--- LISTED RECORDS Enclosed Below ---

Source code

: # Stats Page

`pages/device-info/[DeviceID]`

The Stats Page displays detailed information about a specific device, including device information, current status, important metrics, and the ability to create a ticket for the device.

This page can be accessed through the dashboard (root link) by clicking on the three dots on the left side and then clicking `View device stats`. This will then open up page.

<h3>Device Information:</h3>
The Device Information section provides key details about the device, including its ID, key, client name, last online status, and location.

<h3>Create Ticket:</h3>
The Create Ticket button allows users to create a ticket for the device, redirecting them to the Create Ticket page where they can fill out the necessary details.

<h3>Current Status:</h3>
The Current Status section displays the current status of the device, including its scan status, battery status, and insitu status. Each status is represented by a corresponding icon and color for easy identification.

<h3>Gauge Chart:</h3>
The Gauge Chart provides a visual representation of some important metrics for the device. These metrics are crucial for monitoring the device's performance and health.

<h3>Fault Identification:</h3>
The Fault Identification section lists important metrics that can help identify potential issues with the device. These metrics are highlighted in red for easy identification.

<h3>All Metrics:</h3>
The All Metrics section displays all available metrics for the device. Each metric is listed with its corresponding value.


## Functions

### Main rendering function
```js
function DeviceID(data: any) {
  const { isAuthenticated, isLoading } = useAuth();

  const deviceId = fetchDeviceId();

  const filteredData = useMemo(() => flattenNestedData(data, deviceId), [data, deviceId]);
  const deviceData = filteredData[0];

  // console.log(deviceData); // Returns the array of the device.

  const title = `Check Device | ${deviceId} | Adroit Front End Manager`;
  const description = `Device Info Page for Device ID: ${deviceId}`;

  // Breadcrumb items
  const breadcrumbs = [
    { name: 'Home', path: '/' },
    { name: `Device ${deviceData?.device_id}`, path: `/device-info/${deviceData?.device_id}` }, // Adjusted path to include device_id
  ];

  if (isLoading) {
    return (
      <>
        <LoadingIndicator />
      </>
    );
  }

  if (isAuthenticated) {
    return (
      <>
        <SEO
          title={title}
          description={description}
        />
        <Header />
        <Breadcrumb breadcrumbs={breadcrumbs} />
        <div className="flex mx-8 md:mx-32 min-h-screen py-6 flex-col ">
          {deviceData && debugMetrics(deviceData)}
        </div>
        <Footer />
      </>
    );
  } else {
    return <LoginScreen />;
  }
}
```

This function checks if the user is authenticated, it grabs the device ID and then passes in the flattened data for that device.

--- End of Enclosed LISTED RECORDS ---

» PROBLEM REQUIREMENTS
Copy all the records above exactly, missing none.

» ANSWER SPACE
Source code

: # Stats Page

`pages/device-info/[DeviceID]`

The Stats Page displays detailed information about a specific device, including device information, current status, important metrics, and the ability to create a ticket for the device.

This page can be accessed through the dashboard (root link) by clicking on the three dots on the left side and then clicking `View device stats`. This will then open up page.

<h3>Device Information:</h3>
The Device Information section provides key details about the device, including its ID, key, client name, last online status, and location.

<h3>Create Ticket:</h3>
The Create Ticket button allows users to create a ticket for the device, redirecting them to the Create Ticket page where they can fill out the necessary details.

<h3>Current Status:</h3>
The Current Status section displays the current status of the device, including its scan status, battery status, and insitu status. Each status is represented by a corresponding icon and color for easy identification.

<h3>Gauge Chart:</h3>
The Gauge Chart provides a visual representation of some important metrics for the device. These metrics are crucial for monitoring the device's performance and health.

<h3>Fault Identification:</h3>
The Fault Identification section lists important metrics that can help identify potential issues with the device. These metrics are highlighted in red for easy identification.

<h3>All Metrics:</h3>
The All Metrics section displays all available metrics for the device. Each metric is listed with its corresponding value.


## Functions

### Main rendering function
```js
function DeviceID(data: any) {
  const { isAuthenticated, isLoading } = useAuth();

  const deviceId = fetchDeviceId();

  const filteredData = useMemo(() => flattenNestedData(data, deviceId), [data, deviceId]);
  const deviceData = filteredData[0];

  // console.log(deviceData); // Returns the array of the device.

  const title = `Check Device | ${deviceId} | Adroit Front End Manager`;
  const description = `Device Info Page for Device ID: ${deviceId}`;

  // Breadcrumb items
  const breadcrumbs = [
    { name: 'Home', path: '/' },
    { name: `Device ${deviceData?.device_id}`, path: `/device-info/${deviceData?.device_id}` }, // Adjusted path to include device_id
  ];

  if (isLoading) {
    return (
      <>
        <LoadingIndicator />
      </>
    );
  }

  if (isAuthenticated) {
    return (
      <>
        <SEO
          title={title}
          description={description}
        />
        <Header />
        <Breadcrumb breadcrumbs={breadcrumbs} />
        <div className="flex mx-8 md:mx-32 min-h-screen py-6 flex-col ">
          {deviceData && debugMetrics(deviceData)}
        </div>
        <Footer />
      </>
    );
  } else {
    return <LoginScreen />;
  }
}
```

This function checks if the user is authenticated, it grabs the device ID and then passes in the flattened data for that device.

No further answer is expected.